New state project could include historic San Juan as a whistle
stop in Heritage Corridor and boost tourism dollars
San Juan Bautista’s got everything a tourist could want
– and by proxy, so does the county of San Benito.
New state project could include historic San Juan as a whistle stop in Heritage Corridor and boost tourism dollars
San Juan Bautista’s got everything a tourist could want – and by proxy, so does the county of San Benito.
Surrounded by wine and ag country, a Mecca for film makers and artists, the town that is a living history of early Californian life could be a tourism draw for the entire region if it becomes part of the state’s proposed Heritage Corridor, currently being hashed out in Sacramento.
At a special meeting Monday night, the San Juan Bautista City Council voted unanimously to support the California Heritage Act. The Act, known as AB 2625, is still traveling through a battery of committees in the state Legislature, says one of the bill’s authors, and could see the light of the Assembly floor sometime next month. Should it pass, the Act would establish a Heritage Corridor Committee, comprised of representatives of private and public interests, as well as state agencies such as California Travel and Tourism Commission, California Arts Council, California State Historic Preservation Office. The committee would oversee the program and approve cities and counties that want to join.
“I think it’s a great opportunity for cities and counties to jump on board,” said Joshua Townsend, press secretary for Assemblywoman Fran Pavley, D-Woodland Hills. Townsend is the lead author of the Act, representing Pavley who is a former history teacher impassioned with preserving the state’s cultural heritage.

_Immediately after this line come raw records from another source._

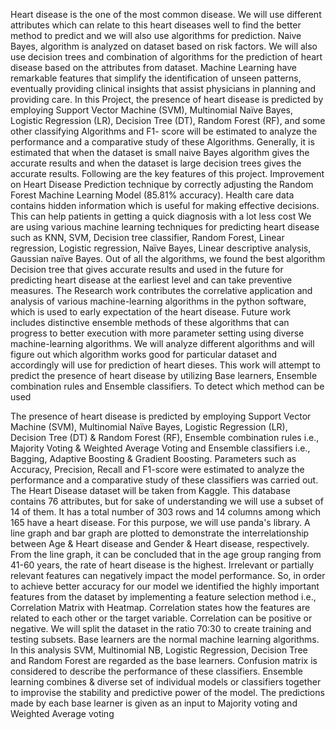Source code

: Heart disease is the one of the most common disease. We will use different attributes which can
relate to this heart diseases well to find the better method to predict and we will also use
algorithms for prediction. Naive Bayes, algorithm is analyzed on dataset based on risk factors.
We will also use decision trees and combination of algorithms for the prediction of heart disease
based on the attributes from dataset. Machine Learning have remarkable features that simplify
the identification of unseen patterns, eventually providing clinical insights that assist physicians
in planning and providing care. In this Project, the presence of heart disease is predicted by
employing Support Vector Machine (SVM), Multinomial Naïve Bayes, Logistic Regression
(LR), Decision Tree (DT), Random Forest (RF), and some other classifying Algorithms and F1-
score will be estimated to analyze the performance and a comparative study of these Algorithms.
Generally, it is estimated that when the dataset is small naive Bayes algorithm gives the accurate
results and when the dataset is large decision trees gives the accurate results. Following are the
key features of this project.
Improvement on Heart Disease Prediction technique by correctly adjusting the Random Forest
Machine Learning Model (85.81% accuracy).
Health care data contains hidden information which is useful for making effective decisions.
This can help patients in getting a quick diagnosis with a lot less cost
We are using various machine learning techniques for predicting heart disease such as
KNN, SVM, Decision tree classifier, Random Forest, Linear regression, Logistic regression, Naïve
Bayes, Linear descriptive analysis, Gaussian naïve Bayes. Out of all the algorithms, we found the
best algorithm Decision tree that gives accurate results and used in the future for predicting heart
disease at the earliest level and can take preventive measures. The Research work contributes the
correlative application and analysis of various machine-learning algorithms in the python software,
which is used to early expectation of the heart disease. Future work includes distinctive ensemble
methods of these algorithms that can progress to better execution with more parameter setting
using diverse machine-learning algorithms.
We will analyze different algorithms and will figure out which algorithm works good for particular
dataset and accordingly will use for prediction of heart dieses. This work will attempt to predict
the presence of heart disease by utilizing Base learners, Ensemble combination rules and Ensemble
classifiers. To detect which method can be used


The presence of heart disease is predicted by employing Support Vector Machine (SVM),
Multinomial Naïve Bayes, Logistic Regression (LR), Decision Tree (DT) & Random Forest (RF),
Ensemble combination rules i.e., Majority Voting & Weighted Average Voting and Ensemble
classifiers i.e., Bagging, Adaptive Boosting & Gradient Boosting. Parameters such as Accuracy,
Precision, Recall and F1-score were estimated to analyze the performance and a comparative study
of these classifiers was carried out.
The Heart Disease dataset will be taken from Kaggle. This database contains 76 attributes,
but for sake of understanding we will use a subset of 14 of them. It has a total number of 303 rows
and 14 columns among which 165 have a heart disease.
For this purpose, we will use panda's library. A line graph and bar graph are plotted to demonstrate
the interrelationship between Age & Heart disease and Gender & Heart disease, respectively. From
the line graph, it can be concluded that in the age group ranging from 41-60 years, the rate of heart
disease is the highest. Irrelevant or partially relevant features can negatively impact the model
performance. So, in order to achieve better accuracy for our model we identified the highly
important features from the dataset by implementing a feature selection method i.e., Correlation
Matrix with Heatmap. Correlation states how the features are related to each other or the target
variable. Correlation can be positive or negative. We will split the dataset in the ratio 70:30 to
create training and testing subsets. Base learners are the normal machine learning algorithms. In
this analysis SVM, Multinomial NB, Logistic Regression, Decision Tree and Random Forest are
regarded as the base learners. Confusion matrix is considered to describe the performance of these
classifiers. Ensemble learning combines & diverse set of individual models or classifiers together
to improvise the stability and predictive power of the model. The predictions made by each base
learner is given as an input to Majority voting and Weighted Average voting
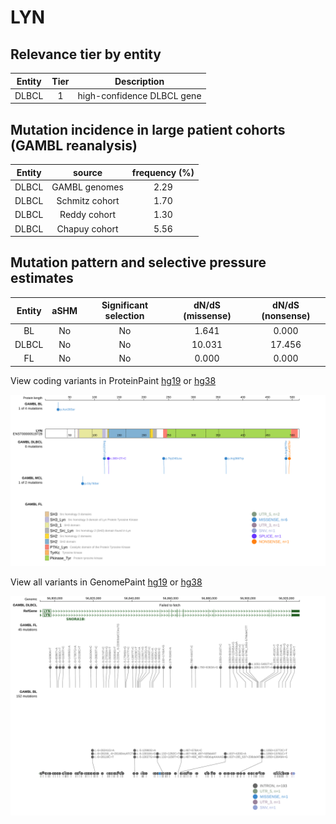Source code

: # LYN

## Relevance tier by entity

|Entity|Tier|Description               |
|:------:|:----:|--------------------------|
|DLBCL |1   |high-confidence DLBCL gene|

## Mutation incidence in large patient cohorts (GAMBL reanalysis)

|Entity|source        |frequency (%)|
|:------:|:--------------:|:-------------:|
|DLBCL |GAMBL genomes |2.29         |
|DLBCL |Schmitz cohort|1.70         |
|DLBCL |Reddy cohort  |1.30         |
|DLBCL |Chapuy cohort |5.56         |

## Mutation pattern and selective pressure estimates

|Entity|aSHM|Significant selection|dN/dS (missense)|dN/dS (nonsense)|
|:------:|:----:|:---------------------:|:----------------:|:----------------:|
|BL    |No  |No                   | 1.641          | 0.000          |
|DLBCL |No  |No                   |10.031          |17.456          |
|FL    |No  |No                   | 0.000          | 0.000          |



View coding variants in ProteinPaint [hg19](https://www.bcgsc.ca/downloads/morinlab/GAMBL/test/genes/LYN_protein.html)  or [hg38](https://www.bcgsc.ca/downloads/morinlab/GAMBL/test/genes/LYN_protein_hg38.html)

![image](images/proteinpaint/LYN_ENST00000519728.svg)

View all variants in GenomePaint [hg19](https://www.bcgsc.ca/downloads/morinlab/GAMBL/test/genes/LYN.html)  or [hg38](https://www.bcgsc.ca/downloads/morinlab/GAMBL/test/genes/LYN_hg38.html)

![image](images/proteinpaint/LYN.svg)
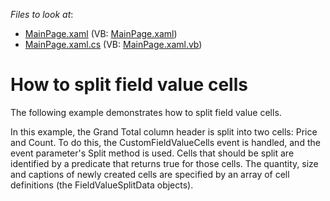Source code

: <!-- default file list -->
*Files to look at*:

* [MainPage.xaml](./CS/DXPivotGrid_SplittingCells/MainPage.xaml) (VB: [MainPage.xaml](./VB/DXPivotGrid_SplittingCells/MainPage.xaml))
* [MainPage.xaml.cs](./CS/DXPivotGrid_SplittingCells/MainPage.xaml.cs) (VB: [MainPage.xaml.vb](./VB/DXPivotGrid_SplittingCells/MainPage.xaml.vb))
<!-- default file list end -->
# How to split field value cells


<p>The following example demonstrates how to split field value cells.</p><p>In this example, the Grand Total column header is split into two cells: Price and Count. To do this, the CustomFieldValueCells event is handled, and the event parameter's Split method is used. Cells that should be split are identified by a predicate that returns true for those cells. The quantity, size and captions of newly created cells are specified by an array of cell definitions (the FieldValueSplitData objects).</p><br />


<br/>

Townsend further explains that Heritage Corridors “help travelers connect the dots of history and culture, providing appealing reasons to discover them.”
There is a set of criteria to become part of one, and San Juan Bautista fits the bill for numerous assets the Committee would want a jurisdiction to possess: it has an ethnic heritage from its early days on the Spanish Mission system and before that, when Mutsun Native Americans thrived in the region; it’s loaded with history as a stage-coach stop that became a town before the cities of Monterey and San Jose did; it’s history is preserved, from its wooden sidewalks to its tall Western storefronts to the newly renovated Castro-Breen Adobe and the Mission San Juan; it’s a cultural arts center, the home of El Teatro Campesino and film-making fame.

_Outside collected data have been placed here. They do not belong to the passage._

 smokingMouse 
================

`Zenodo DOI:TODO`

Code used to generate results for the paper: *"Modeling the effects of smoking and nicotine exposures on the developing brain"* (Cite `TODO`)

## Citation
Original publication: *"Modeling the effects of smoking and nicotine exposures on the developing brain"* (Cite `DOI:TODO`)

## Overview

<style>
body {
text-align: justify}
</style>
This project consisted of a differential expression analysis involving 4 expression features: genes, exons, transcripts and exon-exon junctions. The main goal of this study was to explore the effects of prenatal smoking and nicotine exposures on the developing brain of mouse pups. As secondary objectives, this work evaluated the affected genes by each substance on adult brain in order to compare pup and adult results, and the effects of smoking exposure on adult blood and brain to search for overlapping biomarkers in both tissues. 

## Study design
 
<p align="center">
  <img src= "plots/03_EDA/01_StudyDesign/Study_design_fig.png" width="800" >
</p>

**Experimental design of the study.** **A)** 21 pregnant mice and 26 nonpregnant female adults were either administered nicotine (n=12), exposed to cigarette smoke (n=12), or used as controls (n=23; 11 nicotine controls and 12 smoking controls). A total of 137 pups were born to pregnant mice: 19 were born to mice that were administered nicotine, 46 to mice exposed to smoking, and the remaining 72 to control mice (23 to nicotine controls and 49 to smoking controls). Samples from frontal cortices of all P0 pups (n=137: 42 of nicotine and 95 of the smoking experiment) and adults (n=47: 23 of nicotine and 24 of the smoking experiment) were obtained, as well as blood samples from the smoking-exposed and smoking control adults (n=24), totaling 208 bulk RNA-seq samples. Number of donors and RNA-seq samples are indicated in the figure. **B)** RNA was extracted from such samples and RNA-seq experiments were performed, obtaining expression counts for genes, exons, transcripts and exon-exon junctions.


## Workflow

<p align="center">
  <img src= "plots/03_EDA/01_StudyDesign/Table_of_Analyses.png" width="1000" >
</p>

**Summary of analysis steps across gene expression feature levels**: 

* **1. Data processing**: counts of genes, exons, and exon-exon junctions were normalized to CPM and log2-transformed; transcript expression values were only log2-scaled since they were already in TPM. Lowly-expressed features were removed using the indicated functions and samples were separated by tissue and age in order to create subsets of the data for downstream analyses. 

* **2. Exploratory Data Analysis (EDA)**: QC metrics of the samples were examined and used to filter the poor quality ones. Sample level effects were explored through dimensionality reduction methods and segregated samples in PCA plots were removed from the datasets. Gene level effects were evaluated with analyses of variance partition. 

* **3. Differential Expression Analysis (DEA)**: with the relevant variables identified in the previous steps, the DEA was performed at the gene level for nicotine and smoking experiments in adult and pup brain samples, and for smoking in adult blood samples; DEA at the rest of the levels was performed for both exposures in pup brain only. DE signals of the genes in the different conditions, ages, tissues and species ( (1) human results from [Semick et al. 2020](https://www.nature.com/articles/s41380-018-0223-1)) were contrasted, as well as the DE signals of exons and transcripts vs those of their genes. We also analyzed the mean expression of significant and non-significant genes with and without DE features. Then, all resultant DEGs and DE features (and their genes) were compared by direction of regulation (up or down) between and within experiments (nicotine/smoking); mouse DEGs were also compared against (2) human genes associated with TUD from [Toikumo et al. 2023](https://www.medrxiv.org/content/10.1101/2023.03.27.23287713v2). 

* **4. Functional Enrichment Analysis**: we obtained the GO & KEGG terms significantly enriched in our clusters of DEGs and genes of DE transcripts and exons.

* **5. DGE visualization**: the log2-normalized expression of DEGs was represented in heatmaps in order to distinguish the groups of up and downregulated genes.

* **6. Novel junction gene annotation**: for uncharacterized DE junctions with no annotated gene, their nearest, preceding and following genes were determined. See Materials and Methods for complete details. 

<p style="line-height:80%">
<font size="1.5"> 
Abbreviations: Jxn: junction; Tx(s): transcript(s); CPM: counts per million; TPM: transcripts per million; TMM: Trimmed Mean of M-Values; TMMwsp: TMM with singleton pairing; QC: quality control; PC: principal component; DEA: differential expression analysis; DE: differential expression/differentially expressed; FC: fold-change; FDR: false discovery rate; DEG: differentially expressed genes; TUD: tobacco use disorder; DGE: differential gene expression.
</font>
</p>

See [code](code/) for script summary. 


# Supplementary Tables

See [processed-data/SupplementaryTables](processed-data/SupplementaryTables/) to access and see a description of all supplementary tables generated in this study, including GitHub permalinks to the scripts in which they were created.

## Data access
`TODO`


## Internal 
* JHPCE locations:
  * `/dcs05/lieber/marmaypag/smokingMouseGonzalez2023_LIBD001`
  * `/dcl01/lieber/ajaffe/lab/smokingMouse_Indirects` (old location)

Plus, it has every intention of staying the way it is with a stringent 1 percent growth cap, which allows for only five new homes a year.
San Juan City Manager Jan McClintock adds more heritage to the town’s list. In Monday’s resolution that she helped draft, she added the facts that San Juan is located on the El Camino Real and the De Anza Trail, that Cesar Chavez spent months in the hills and fields of San Benito County, that San Benito is now home to endangered and free-flying California Condors, and that it is believed the first American flag ever raised in California was done so at Fremont Peak, which overlooks San Juan and the De Anza Trail.

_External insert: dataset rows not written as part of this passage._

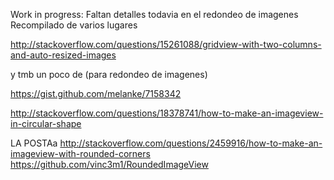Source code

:Work in progress: Faltan detalles todavia en el redondeo de imagenes
Recompilado de varios lugares

http://stackoverflow.com/questions/15261088/gridview-with-two-columns-and-auto-resized-images

y tmb un poco de (para redondeo de imagenes)

https://gist.github.com/melanke/7158342

http://stackoverflow.com/questions/18378741/how-to-make-an-imageview-in-circular-shape

LA POSTAa
http://stackoverflow.com/questions/2459916/how-to-make-an-imageview-with-rounded-corners
https://github.com/vinc3m1/RoundedImageView
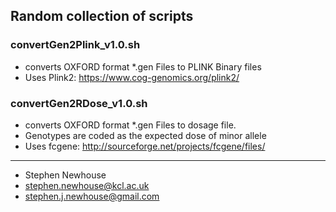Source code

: ## Random collection of scripts

### convertGen2Plink_v1.0.sh
- converts OXFORD format *.gen Files to PLINK Binary files
- Uses Plink2: https://www.cog-genomics.org/plink2/

### convertGen2RDose_v1.0.sh
- converts OXFORD format *.gen Files to dosage file. 
- Genotypes are coded as the expected dose of minor allele
- Uses fcgene: http://sourceforge.net/projects/fcgene/files/


-------------------------------------------------------------------------------------------------
- Stephen Newhouse
- stephen.newhouse@kcl.ac.uk
- stephen.j.newhouse@gmail.com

“This becomes a bigger picture thing,” McClintock said. “All of a sudden, San Benito has the basis to become a solid tourist destination drawing from a huge metropolitan tourist base that’s just a couple of hours away in any direction – the Bay Area, Sacramento, and in the summer people could get away from the heat of the Central Valley.”
Other states have already created their own Heritage Corridors, including Pennsylvania, New York, Oregon and Texas.
But what would it actually mean for San Juan?
Townsend explained that if a town is designated as part of the state’s Heritage Corridor, there are PR benefits. The Department of Transporation would plant a sign on Highway 101 to lure tourists to the Mission town, and the town would have a special link on the Heritage Corridor website explaining all it has to offer, with visuals. The town could also get a special 511 recording. Tourists would call the state number, pick the town of San Juan Bautista in a phone tree and hear some celebrity tout the marvels and history of the town. An example given by the Heritage Corridor website is a recording made by Clint Eastwood talking about the history of Monterey.
Perhaps actress Kim Novak could come out of retirement from her estate in Carmel and record about what it was like to make the Hitchcock film “Vertigo” in the Mission town.
Dollar-wise, the state benefits are not so clear, beside the obvious one of bringing in tourist dollars. Townsend said a goal of the bill is to make the program self-sufficient. It would cost a jurisdiction a fee to join, though it is not known yet what that would be. More money would be gleaned from charging tourists to call the 511 number.
“If we start seeing revenue we would start seeing giving it back [to the cities],” Townsend said. “The idea is to make it (the Act) self-sustaining. With money always being an issue with the state, this would be a great program.”
But in the long run, earning the Heritage Corridor designation could catapult San Juan to the top of state and federal grant lists, which is a main source of revenue for the town.
“It’s not just a flash in the pan,” McClintock said. “The designation will help us get grant funding from other private organizations. “And the tourists would come back. From the Pinnacles to Aromas, we can show we’re a pull, and we are poised to draw these people as a famed destination.”
“The bottom line is we’re trying to get people in there to spend money in the cities,” Townsend added. “If they know it’s in the corridor, they’re going to be spending money there.”